= What is required =
In the entries below, find the line with "##Submission" and print exactly every line from there up to and including the line with "##Code Review", with no other lines.

= Provided information =

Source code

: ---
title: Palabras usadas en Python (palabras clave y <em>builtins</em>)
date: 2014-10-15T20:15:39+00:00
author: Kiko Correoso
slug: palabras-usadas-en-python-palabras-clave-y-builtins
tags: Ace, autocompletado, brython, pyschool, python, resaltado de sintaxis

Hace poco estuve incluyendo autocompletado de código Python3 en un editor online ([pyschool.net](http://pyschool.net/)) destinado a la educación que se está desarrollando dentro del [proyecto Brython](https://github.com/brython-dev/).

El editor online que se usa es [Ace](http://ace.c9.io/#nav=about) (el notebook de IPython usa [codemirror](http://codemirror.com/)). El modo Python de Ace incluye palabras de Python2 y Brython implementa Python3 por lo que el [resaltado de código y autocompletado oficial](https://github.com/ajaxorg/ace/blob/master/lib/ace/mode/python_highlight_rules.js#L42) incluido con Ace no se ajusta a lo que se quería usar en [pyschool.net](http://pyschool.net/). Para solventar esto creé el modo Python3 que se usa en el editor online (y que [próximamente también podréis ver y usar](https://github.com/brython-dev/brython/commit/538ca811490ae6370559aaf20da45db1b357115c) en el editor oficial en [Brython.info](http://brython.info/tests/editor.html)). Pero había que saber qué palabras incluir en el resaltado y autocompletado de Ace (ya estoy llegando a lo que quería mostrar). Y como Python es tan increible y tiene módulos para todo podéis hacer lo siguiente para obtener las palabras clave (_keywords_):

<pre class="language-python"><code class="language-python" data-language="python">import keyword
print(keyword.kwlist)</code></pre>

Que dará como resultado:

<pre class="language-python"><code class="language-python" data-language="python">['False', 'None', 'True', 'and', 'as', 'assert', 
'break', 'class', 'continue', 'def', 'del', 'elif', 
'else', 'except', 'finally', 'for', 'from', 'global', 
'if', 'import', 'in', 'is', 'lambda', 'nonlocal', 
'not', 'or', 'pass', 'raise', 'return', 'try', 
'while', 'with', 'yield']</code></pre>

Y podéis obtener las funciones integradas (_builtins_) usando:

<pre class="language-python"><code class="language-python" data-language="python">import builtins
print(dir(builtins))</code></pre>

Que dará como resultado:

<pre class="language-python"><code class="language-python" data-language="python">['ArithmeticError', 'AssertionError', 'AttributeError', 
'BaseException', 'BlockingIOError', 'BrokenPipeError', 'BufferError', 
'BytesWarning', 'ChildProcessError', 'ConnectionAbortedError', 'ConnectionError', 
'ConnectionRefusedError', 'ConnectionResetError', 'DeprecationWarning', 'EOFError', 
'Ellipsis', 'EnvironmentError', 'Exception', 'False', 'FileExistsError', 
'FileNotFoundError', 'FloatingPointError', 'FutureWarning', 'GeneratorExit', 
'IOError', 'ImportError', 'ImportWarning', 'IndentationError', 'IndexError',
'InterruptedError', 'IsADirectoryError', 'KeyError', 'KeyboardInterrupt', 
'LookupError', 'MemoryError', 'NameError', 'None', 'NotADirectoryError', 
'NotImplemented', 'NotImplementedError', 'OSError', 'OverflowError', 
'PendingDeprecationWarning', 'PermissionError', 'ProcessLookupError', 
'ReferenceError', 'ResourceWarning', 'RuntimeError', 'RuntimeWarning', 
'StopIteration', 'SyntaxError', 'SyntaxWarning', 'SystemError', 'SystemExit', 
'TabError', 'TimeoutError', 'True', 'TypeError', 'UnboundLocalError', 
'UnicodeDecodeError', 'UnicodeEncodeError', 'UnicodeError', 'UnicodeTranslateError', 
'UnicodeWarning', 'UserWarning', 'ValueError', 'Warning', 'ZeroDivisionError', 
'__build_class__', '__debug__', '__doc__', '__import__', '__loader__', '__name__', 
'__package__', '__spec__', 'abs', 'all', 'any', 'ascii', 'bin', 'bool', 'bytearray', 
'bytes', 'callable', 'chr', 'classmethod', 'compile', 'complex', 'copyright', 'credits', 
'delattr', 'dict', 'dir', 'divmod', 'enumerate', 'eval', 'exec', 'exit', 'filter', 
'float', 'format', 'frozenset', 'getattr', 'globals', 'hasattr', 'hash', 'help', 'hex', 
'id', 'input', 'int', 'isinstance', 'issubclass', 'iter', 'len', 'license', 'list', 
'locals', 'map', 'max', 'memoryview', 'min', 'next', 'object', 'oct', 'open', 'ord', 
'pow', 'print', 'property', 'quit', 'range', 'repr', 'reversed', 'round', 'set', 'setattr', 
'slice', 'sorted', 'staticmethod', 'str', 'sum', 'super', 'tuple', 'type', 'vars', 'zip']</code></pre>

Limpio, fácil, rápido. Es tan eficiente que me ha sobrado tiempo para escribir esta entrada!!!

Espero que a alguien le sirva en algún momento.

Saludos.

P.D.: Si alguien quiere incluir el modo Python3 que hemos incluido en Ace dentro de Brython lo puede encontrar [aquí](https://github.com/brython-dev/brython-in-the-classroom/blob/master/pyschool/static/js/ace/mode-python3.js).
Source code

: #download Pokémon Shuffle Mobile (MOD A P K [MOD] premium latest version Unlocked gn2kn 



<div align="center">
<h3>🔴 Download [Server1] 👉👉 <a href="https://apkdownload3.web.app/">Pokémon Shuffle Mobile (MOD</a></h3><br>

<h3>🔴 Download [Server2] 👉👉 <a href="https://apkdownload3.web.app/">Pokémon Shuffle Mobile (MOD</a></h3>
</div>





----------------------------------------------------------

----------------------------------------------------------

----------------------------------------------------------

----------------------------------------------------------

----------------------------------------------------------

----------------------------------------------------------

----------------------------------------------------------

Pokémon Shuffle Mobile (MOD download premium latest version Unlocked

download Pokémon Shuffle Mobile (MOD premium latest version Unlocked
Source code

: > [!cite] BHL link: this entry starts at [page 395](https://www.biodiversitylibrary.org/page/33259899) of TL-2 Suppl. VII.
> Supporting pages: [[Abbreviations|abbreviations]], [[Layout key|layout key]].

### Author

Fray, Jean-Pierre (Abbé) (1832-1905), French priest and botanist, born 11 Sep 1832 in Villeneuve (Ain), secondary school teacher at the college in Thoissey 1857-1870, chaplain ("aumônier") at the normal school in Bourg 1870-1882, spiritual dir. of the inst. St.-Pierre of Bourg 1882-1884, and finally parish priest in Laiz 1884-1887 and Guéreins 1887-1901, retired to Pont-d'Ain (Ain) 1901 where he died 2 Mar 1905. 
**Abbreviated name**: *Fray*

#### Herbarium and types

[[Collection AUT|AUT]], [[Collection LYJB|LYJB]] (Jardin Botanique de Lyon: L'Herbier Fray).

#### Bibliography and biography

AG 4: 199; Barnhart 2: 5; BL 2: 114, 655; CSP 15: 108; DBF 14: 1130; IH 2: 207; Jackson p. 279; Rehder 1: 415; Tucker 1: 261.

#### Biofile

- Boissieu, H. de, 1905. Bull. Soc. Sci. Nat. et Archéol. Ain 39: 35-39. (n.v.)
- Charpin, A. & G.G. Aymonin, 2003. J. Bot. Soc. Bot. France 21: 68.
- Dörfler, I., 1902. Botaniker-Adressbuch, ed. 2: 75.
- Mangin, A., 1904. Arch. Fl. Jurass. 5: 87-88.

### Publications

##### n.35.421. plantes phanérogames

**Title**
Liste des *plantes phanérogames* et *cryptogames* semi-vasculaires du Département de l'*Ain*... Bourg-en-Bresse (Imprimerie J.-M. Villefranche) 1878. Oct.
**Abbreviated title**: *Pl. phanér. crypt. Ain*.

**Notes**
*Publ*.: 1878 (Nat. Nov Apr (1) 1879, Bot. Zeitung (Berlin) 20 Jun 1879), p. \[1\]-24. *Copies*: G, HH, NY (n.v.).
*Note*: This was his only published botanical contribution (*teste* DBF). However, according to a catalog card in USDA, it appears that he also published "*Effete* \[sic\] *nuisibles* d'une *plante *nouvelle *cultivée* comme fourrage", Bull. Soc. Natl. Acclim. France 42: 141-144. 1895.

==

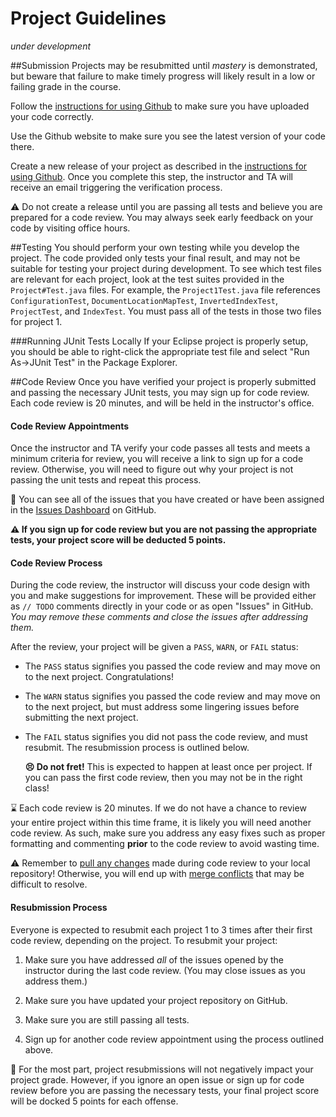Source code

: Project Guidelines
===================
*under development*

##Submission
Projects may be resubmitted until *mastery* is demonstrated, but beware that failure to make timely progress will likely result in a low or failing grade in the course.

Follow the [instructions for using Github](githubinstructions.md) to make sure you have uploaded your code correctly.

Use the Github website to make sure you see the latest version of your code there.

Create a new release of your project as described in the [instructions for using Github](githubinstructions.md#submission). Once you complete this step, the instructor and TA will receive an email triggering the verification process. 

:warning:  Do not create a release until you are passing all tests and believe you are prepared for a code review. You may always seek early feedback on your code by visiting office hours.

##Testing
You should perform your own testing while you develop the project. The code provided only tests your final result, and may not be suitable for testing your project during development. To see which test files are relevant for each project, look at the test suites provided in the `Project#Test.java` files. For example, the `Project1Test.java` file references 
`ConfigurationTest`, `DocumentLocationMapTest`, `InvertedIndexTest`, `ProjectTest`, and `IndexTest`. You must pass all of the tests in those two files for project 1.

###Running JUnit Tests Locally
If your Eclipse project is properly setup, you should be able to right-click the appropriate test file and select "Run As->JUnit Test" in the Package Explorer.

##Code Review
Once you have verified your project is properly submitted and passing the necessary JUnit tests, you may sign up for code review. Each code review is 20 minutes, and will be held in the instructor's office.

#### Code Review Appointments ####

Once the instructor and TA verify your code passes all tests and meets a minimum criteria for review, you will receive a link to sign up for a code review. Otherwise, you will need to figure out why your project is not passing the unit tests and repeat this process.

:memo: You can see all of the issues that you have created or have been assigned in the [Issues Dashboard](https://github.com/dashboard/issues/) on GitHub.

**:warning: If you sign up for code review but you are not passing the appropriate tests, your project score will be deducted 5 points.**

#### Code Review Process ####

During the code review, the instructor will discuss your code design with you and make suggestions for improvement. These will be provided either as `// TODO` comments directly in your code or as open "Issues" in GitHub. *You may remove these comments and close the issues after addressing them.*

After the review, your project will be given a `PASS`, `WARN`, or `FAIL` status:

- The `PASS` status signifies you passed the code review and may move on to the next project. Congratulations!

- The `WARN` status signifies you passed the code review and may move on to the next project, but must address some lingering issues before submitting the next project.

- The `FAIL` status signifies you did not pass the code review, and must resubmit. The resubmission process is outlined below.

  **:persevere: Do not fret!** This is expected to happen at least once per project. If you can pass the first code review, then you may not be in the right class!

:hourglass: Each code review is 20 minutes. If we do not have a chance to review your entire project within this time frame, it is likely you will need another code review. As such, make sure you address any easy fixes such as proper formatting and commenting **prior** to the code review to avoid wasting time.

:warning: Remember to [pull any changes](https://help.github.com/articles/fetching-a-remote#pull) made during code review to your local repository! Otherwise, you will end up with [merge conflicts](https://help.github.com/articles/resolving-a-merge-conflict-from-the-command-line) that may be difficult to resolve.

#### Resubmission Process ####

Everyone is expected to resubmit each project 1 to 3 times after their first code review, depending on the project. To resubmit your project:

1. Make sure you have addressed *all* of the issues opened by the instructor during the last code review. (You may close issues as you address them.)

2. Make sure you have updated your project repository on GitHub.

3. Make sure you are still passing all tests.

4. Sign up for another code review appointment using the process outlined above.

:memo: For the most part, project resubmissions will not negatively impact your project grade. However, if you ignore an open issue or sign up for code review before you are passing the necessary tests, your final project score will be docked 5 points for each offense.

= Result for this task =
##Submission
Projects may be resubmitted until *mastery* is demonstrated, but beware that failure to make timely progress will likely result in a low or failing grade in the course.

Follow the [instructions for using Github](githubinstructions.md) to make sure you have uploaded your code correctly.

Use the Github website to make sure you see the latest version of your code there.

Create a new release of your project as described in the [instructions for using Github](githubinstructions.md#submission). Once you complete this step, the instructor and TA will receive an email triggering the verification process. 

:warning:  Do not create a release until you are passing all tests and believe you are prepared for a code review. You may always seek early feedback on your code by visiting office hours.

##Testing
You should perform your own testing while you develop the project. The code provided only tests your final result, and may not be suitable for testing your project during development. To see which test files are relevant for each project, look at the test suites provided in the `Project#Test.java` files. For example, the `Project1Test.java` file references 
`ConfigurationTest`, `DocumentLocationMapTest`, `InvertedIndexTest`, `ProjectTest`, and `IndexTest`. You must pass all of the tests in those two files for project 1.

###Running JUnit Tests Locally
If your Eclipse project is properly setup, you should be able to right-click the appropriate test file and select "Run As->JUnit Test" in the Package Explorer.

##Code Review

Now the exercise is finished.